▶ [TASK OBJECTIVE] If a line in the listing below has the string "section", copy it out.

▶ [DATA RECORDS]
☆ ☆ ☆ ☆ ☆ ☆ ☆

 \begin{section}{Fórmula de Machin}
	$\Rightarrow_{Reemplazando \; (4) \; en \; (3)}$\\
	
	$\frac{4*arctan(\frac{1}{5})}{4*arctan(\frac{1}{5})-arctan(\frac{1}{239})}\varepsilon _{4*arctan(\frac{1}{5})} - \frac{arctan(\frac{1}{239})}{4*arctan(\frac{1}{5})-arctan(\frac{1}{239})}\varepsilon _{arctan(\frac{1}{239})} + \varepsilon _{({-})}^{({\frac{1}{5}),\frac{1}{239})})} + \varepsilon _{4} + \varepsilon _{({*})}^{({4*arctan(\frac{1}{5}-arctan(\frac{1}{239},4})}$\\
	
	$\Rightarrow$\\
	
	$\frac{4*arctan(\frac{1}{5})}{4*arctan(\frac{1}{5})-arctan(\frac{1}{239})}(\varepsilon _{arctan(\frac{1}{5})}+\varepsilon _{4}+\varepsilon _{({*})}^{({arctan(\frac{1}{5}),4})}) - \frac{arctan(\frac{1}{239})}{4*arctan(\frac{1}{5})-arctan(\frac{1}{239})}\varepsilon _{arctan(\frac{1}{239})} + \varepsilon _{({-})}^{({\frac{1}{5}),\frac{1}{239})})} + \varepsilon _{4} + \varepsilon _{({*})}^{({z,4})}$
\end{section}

☆ ☆ ☆ ☆ ☆ ☆ ☆

▶ [WRITTEN ANSWER]
 \begin{section}{Fórmula de Machin}
\end{section}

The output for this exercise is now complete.